Uno schema vecchio, che solo in Calabria diventa una novità.
Un modello capace di trascinare comunque le persone in piazza, com’è capitato il 18 gennaio, quando si è tenuta una manifestazione, magari non imponente ma comunque partecipata, davanti alla Procura di Catanzaro. Un’occasione per tanti di avere il proprio quarto d’ora di gloria. Ad esempio, per Pino Aprile, che finora non aveva quasi parlato di mafia e ora, che ha fondato un movimento politico, si è reso conto della “lacuna”. E poi per tanti altri, che non potevano proprio non partecipare, a partire dai maxitestimoni di giustizia e dagli esponenti dell’associazionismo, più o meno “impegnati” nell’antimafia.
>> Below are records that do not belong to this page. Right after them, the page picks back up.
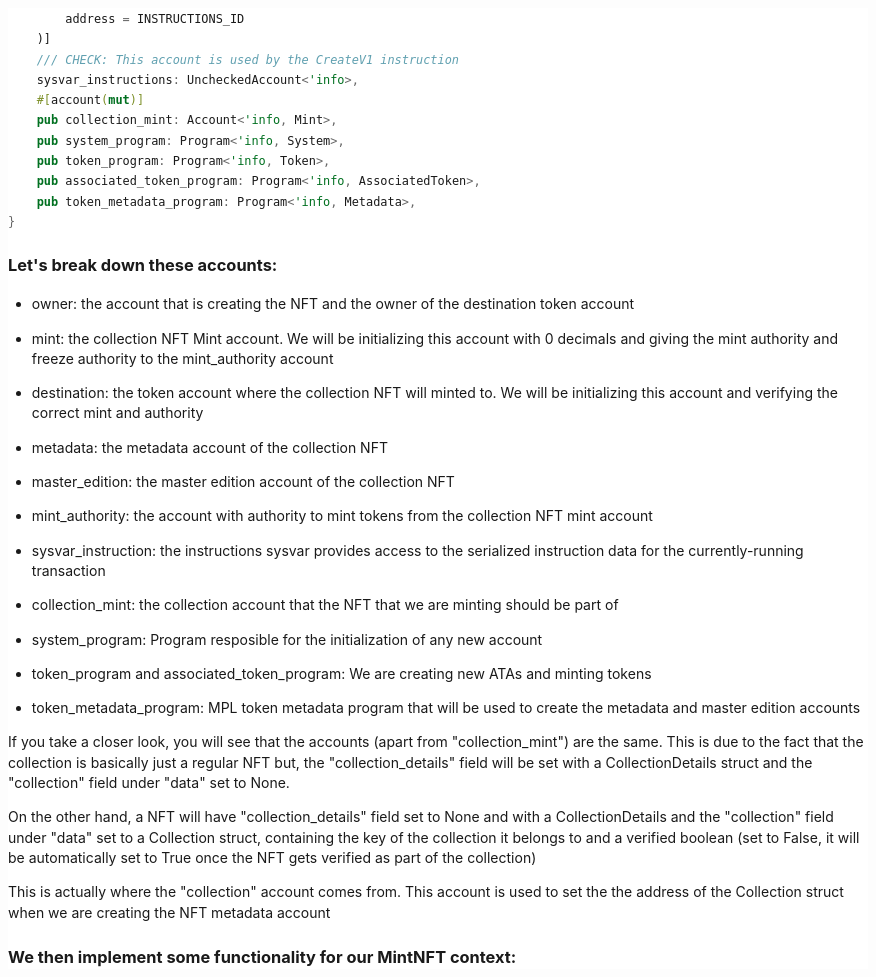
 ```rust
        address = INSTRUCTIONS_ID
    )]
    /// CHECK: This account is used by the CreateV1 instruction
    sysvar_instructions: UncheckedAccount<'info>,
    #[account(mut)]
    pub collection_mint: Account<'info, Mint>,
    pub system_program: Program<'info, System>,
    pub token_program: Program<'info, Token>,
    pub associated_token_program: Program<'info, AssociatedToken>,
    pub token_metadata_program: Program<'info, Metadata>,
}
```

### Let's break down these accounts:

- owner: the account that is creating the NFT and the owner of the destination token account

- mint: the collection NFT Mint account. We will be initializing this account with 0 decimals and giving the mint authority and freeze authority to the mint_authority account

- destination: the token account where the collection NFT will minted to. We will be initializing this account and verifying the correct mint and authority

- metadata: the metadata account of the collection NFT

- master_edition: the master edition account of the collection NFT

- mint_authority: the account with authority to mint tokens from the collection NFT mint account

- sysvar_instruction: the instructions sysvar provides access to the serialized instruction data
for the currently-running transaction

- collection_mint: the collection account that the NFT that we are minting should be part of

- system_program: Program resposible for the initialization of any new account

- token_program and associated_token_program: We are creating new ATAs and minting tokens

- token_metadata_program: MPL token metadata program that will be used to create the metadata and master edition accounts

If you take a closer look, you will see that the accounts (apart from "collection_mint") are the same.
This is due to the fact that the collection is basically just a regular NFT but, the "collection_details" field will be set with a CollectionDetails struct and the "collection" field under "data" set to None.

On the other hand, a NFT will have "collection_details" field set to None and with a CollectionDetails and the "collection" field under "data" set to a Collection struct, containing the key of the collection it belongs to and a verified boolean (set to False, it will be automatically set to True once the NFT gets verified as part of the collection)

This is actually where the "collection" account comes from. This account is used to set the the address of the Collection struct when we are creating the NFT metadata account

### We then implement some functionality for our MintNFT context:
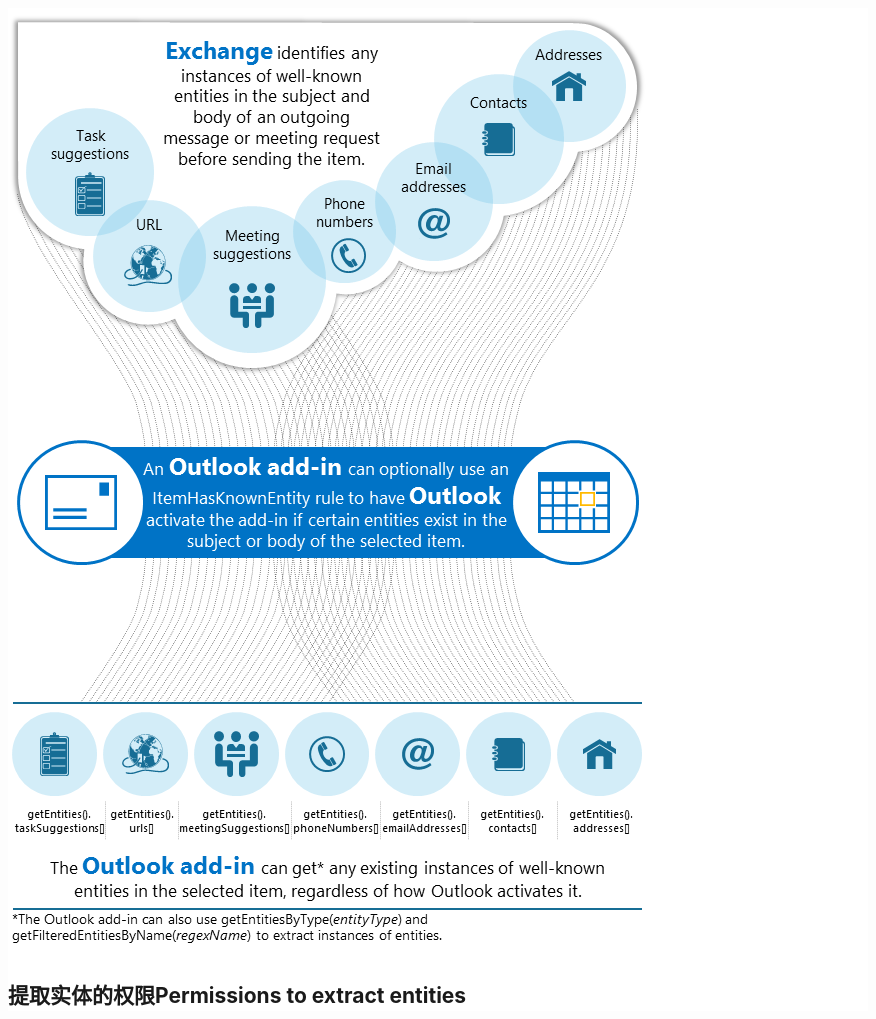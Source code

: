 ![在邮件应用程序中支持和使用已知实体。](../images/well-known-entities-info.png)


## <a name="permissions-to-extract-entities"></a><span data-ttu-id="7b94b-160">提取实体的权限</span><span class="sxs-lookup"><span data-stu-id="7b94b-160">Permissions to extract entities</span></span>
A cose fatte e proclami diradati, è doveroso chiedersi: queste manifestazioni servono? Ci rispondiamo: sì e no. Servirebbero senz’altro per chiamarsi fuori, per dire che non si è mafiosi, per far capire che una popolazione civile e onesta c’è.
Non servono per altre cose, perché ininfluenti. Di sicuro sono ininfluenti a livello giudiziario com’è giusto che sia, dato che la giustizia ha proprie regole che non contemplano il voto (e dato che i Tribunali popolari non dovrebbero più piacere a nessuno).
Ma le manifestazioni pro-magistrati potrebbero persino diventare controproducenti, quasi a riprova che le vie dell’inferno sono lastricate di buone intenzioni.
Molti calabresi sono già scesi in piazza dodici anni fa per Luigi de Magistris che, in qualità di sostituto procuratore di Catanzaro, aveva indagato alcune persone finite ora nel mirino di Gratteri e aveva rinverdito l’ipotesi massonica, anch’essa ripresa in Rinascita Scott. Il caso volle che quelle manifestazioni quasi coincidessero con i “vaffa day”, le prime spallate dei grillini al sistema della Seconda Repubblica. Continuiamo: de Magistris, che nel frattempo aveva perso le sue inchieste, divenne l’idolo di parte della stampa, specie quella specializzata in controinformazione (Chiarelettere e il neonato Fatto Quotidiano), e fu costretto a mollare la toga per darsi alla politica. Proprio allora si crearono le prime crepe nel sistema, di cui avrebbero approfittato alla grande i Cinque Stelle.
Per il resto non è cambiato nulla: non il livello di agibilità democratica e civile della Calabria, che ha continuato a perdere colpi su colpi; non la corruzione e il livello di inquinamento criminale che sembrano addirittura essere cresciuti. In compenso, anche in Calabria ha iniziato a farsi spazio una classe dirigente nuova soprattutto in termini anagrafici, ma spesso non migliore di quella che l’ha preceduta.
Per parafrasare Sciascia, i professionisti del giustizialismo imitarono con successo quelli dell’antimafia.
Ora il rischio è peggiore: a differenza di de Magistris (sfortunato e, secondo gli addetti ai lavori, un po’ pasticcione) Gratteri è comunque un magistrato affermato e potente, capace di dar riparo molto di più con la sua ombra mediatica. Anche ai dilettanti dell’antimafia, che sperano di bissare il successo capitato ai loro più abili predecessori, che almeno dovevano misurarsi con una vecchia casta consapevole e attrezzata.
Su Rinascita Scott (e per Gratteri) non c’è da scalmanarsi: occorre solo attendere e vigilare, anche con spirito critico. Da inchieste così grosse ci si debbono aspettare solo tre cose, che non sono proprio bazzecole: chiarezza, giustizia e verità.
Il tifo? Pratichiamolo allo stadio, dove le competenze richieste per valutare gli atleti sono minori di quelle che servono per sostenere (o criticare) l’opera di un magistrato nella sua arena naturale: il Tribunale.